Since then there’s been a flurry of activity from several key actors: Microsoft itself, U.S. CISA, various security and cyber insurance firms, and, unfortunately, from cybercriminals taking advantage of vulnerable systems, too.
To Recap, Here’s Just a Few of the Notable Items in the Microsoft Exchange Fall-Out Period:
December 2020 - February 2021:
A security firm, DEVCORE, discovers a vulnerability in Microsoft Exchange Server and informs Microsoft. Within weeks two other security firms report exploitation of exchange vulnerabilities to Microsoft.
March 2nd, 2021:
Microsoft issues patches for a zero-day exploit in Exchange Server, along with blog post advisory explaining the situation.
The same day, Rapid7 estimates that 170,000 unpatched systems are in the wild, and reveals it has been tracking increased activity against Microsoft Exchange servers for several days.
March 3rd, 2021:
CISA issues an emergency directive to government agencies and alert for all organizations, and soon after developed a resource page for remediating the vulnerability.
March 11th, 2021:
March 15th, 2021:
Along the way, another tool emerged from cybersecurity firm Unit221b to help organizations check for indicators of compromise.

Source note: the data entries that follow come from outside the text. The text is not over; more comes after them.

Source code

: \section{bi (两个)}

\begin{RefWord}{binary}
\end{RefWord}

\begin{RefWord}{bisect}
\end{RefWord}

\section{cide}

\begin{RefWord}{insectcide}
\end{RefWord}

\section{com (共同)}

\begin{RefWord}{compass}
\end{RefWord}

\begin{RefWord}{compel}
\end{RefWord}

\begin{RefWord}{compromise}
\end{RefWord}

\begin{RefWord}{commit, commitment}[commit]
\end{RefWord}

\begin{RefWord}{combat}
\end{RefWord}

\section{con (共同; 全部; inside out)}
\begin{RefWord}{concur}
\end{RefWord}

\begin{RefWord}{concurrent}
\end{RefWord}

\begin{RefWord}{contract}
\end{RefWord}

Right now, the situation has both positive and worrying signs. On one hand, reports that 92% of vulnerabilities have been closed (albeit relative to Microsoft’s initial estimates of the number of vulnerable systems, which was lower than others) are encouraging -- that’s many thousands of systems patched in just a few weeks. On the other hand, a statement like “they’re being hacked faster than we can count” shows how rapidly cyber attacks have proliferated even as systems have undergone software patching.

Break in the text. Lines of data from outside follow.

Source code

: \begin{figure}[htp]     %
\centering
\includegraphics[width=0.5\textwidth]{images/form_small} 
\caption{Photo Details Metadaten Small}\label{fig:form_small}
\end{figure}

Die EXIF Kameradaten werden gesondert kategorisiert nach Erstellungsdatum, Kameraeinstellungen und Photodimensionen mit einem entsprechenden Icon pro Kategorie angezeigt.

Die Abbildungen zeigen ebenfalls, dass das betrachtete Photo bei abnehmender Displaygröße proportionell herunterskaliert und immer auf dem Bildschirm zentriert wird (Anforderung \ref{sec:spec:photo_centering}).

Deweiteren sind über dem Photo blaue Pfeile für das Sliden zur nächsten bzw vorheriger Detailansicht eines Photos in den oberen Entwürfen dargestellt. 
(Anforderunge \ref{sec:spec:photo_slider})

A critical factor is determining whether a system was already compromised before it received the zero-day patch -- a script enabling the execution of ransomware could be laying in wait on systems that patched but did not check for indications of compromise.
How Corvus Has Responded
If you already work with Corvus as a broker (or if you’re a policyholder) you’ve likely seen communications from our Risk & Response team or your Territory Manager. Due to the critical nature of this situation, we issued a broad-based advisory as well as targeted messages to those policyholders and associated brokers on whose IT systems we located the Exchange Server software vulnerability. We’ve collected the evolving array of tools and advice outlined above in our knowledge base, updating the article as new info comes in on the zero-day vulnerability attack and security patching options.
All told, we sent thousands of messages and have found a heartening response from our policyholders and brokers. It’s truly been a collaborative effort to help safeguard companies.

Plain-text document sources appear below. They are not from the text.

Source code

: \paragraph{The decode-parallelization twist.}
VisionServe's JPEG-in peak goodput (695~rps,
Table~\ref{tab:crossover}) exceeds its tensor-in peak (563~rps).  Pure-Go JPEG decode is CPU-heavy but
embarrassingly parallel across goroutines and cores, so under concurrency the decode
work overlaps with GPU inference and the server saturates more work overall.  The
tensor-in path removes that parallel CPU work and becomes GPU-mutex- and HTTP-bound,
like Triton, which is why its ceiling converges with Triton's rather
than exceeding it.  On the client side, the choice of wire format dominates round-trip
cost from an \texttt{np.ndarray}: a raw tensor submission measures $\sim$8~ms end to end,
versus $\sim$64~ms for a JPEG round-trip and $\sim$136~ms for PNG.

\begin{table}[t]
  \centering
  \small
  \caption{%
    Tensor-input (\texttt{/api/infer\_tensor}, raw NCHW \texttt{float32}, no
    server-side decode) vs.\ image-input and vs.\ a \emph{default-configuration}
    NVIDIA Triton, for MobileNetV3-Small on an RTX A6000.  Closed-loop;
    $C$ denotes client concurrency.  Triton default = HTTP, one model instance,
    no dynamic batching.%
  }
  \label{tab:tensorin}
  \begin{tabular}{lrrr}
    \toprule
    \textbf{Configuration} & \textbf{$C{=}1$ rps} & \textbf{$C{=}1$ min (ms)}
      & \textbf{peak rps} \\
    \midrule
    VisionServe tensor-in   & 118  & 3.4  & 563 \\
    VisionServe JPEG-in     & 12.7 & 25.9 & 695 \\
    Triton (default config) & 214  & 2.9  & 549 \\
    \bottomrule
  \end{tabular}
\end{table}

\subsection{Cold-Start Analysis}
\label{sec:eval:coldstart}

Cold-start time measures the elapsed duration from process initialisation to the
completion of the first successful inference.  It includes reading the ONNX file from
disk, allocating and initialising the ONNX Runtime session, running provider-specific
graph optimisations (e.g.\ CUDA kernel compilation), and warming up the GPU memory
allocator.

Much of the risk management work we do at Corvus is around reducing lots of small risk factors -- those practices that our data science tells us will reduce the risk of a cyber-attack by a measurable-but-small percentage. Situations like this are a reminder of the power those tools have not just to impact risk at the margin, but head-on, when the cyber risk is immediate and major.
What Clients Must Do Now: Check for IOCs!
As mentioned above, while many organizations responded and patched their Windows Exchange Server systems, we are expressing to brokers and policyholders alike the importance of checking for indicators of compromise. It’s possible that cybercriminals injected shells in thousands of IT systems in the days before and after the patch announced by Microsoft. As MalwareBytes explains, shells are small scripts that create a backdoor for a hacker to execute any command they wish to at any time. They can be very hard to detect, since they might be in any number of programming languages, and are non-executable -- appearing as an innocuous piece of hay in the haystack, rather than a needle.
The presence of these shells can lead to the kinds of ransomware attacks we hope to help prevent. That’s why all organizations should follow the steps outlined in our knowledge base article. Microsoft’s tool, available on Github, has been updated and now does double-duty of applying temporary protection as well as checking for IOCs and attempting to reverse changes made to systems by intruders. We also recommend using a tool for checking servers with Outlook Web Access (OWA) enabled using the “Check My OWA” tool.